To generate training data, we adopt backtranslation as a paraphrasing tool. The ground-truth summary is translated into an intermediate language, including French, German, Chinese, Spanish and Russian, and then translated back to English. Together with the original summaries, these claims are used as positive training examples. We then apply entity swap, negation and pronoun swap to generate negative examples (Kryściński et al., 2019b).

Following Kryściński et al. (2019b), we finetune the BERTBASE model using the same hyperparameters to finetune FactCC. We concatenate the article and the generated claim together with special tokens [CLS] and [SEP]. The final embedding of [CLS] is used to compute the probability that the claim is entailed by the article content.

As shown in Table 7, on CNN/Daily Mail, our reproduced model achieves better accuracy than that in Kryściński et al. (2019b) on the human-labelled sentence-pair-ordering data (Falke et al., 2019). Thus, we use this evaluator for all the factual consistency assessment tasks in the following.We use the same setting and train another evaluator for XSum dataset.

Appendix C Examples

Table 8, 9 and 10 show examples of CNN/DailyMail articles and summaries generated by our model and several baseline systems. The factual errors in the summary are marked in red, the correct facts in the summaries of FASum are marked in green and the corresponding facts are marked in bold in the article.

As shown, while baseline systems like BottomUp and UniLM achieve high ROUGE scores, they are susceptible to factual errors. For instance, in Article 5, both BottomUp and Seq2Seq wrongly state that Rickie Fowler accused Alexis. In fact, Alexis, Rickie’s girlfriend, was accused by an online hater. In Article 1, UniLM mistakenly summarizes that Arsenal lost 4-1 where in fact Arsenal won 4-1 against Liverpool.

In comparison, our proposed fact-aware summarizer FASum could faithfully summarize the salient information in the article. And it can re-organize the phrasing instead of merely copying content from the article.

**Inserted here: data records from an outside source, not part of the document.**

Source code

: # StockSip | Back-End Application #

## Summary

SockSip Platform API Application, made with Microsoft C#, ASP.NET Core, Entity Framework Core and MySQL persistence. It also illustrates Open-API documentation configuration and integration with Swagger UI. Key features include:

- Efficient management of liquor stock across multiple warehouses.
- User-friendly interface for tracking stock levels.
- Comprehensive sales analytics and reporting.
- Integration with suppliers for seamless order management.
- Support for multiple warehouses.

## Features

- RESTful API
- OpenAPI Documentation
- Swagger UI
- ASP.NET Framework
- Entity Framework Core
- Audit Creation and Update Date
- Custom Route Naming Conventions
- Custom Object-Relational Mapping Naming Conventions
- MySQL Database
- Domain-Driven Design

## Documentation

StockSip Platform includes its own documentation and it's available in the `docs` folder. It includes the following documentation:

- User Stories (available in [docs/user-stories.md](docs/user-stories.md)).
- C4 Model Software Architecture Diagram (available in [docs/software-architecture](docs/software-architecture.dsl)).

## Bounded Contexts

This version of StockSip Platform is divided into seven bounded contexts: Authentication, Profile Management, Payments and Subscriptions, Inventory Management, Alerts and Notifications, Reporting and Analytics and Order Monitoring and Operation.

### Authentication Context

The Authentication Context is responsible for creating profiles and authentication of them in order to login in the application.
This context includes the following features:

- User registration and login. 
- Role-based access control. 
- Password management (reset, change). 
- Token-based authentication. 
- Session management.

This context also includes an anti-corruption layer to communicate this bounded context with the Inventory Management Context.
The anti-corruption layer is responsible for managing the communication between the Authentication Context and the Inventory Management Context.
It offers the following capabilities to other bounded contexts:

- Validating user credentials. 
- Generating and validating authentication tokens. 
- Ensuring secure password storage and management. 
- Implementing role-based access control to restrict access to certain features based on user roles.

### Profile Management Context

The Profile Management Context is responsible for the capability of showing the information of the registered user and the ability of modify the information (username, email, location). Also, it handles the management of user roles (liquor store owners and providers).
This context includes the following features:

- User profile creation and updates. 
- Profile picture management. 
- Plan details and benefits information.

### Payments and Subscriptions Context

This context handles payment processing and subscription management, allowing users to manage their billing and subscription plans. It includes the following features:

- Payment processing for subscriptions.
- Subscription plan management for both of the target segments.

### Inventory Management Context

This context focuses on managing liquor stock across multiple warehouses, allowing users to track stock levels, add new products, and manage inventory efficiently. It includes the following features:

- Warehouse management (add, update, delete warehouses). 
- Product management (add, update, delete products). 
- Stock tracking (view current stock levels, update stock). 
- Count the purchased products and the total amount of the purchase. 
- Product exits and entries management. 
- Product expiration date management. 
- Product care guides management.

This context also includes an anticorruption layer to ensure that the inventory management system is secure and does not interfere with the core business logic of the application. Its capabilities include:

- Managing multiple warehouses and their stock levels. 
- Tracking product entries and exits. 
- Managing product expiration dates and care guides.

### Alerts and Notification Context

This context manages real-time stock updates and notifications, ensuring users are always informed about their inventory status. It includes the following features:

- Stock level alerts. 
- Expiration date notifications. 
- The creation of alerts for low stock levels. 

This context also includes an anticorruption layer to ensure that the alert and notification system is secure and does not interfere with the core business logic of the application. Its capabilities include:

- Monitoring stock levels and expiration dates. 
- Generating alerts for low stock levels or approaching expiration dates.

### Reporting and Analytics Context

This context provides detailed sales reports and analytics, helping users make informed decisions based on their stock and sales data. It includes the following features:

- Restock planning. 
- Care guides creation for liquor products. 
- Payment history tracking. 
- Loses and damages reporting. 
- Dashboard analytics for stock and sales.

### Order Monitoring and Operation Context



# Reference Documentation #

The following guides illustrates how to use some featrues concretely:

Table 11 and Table 12 show examples of CNN/DailyMail articles, summaries generated by BottomUp/UniLM and the corrected version by FC. As shown, our correction model can select the wrong entities and replace them with correct ones. For instance, in Article 1, BottomUp’s summary states that Rual Castro, who appears elsewhere in the article, is the President of Venezuela, while FC correctly replaces it with Nocolas Maduro. In Article 4, UniLM wrongly attributes the statement to Scott’s lawyer (probabily because “Scott” appears closer to the statement in the article), while it was actually said by Slager’s lawyer. This error is corrected by FC.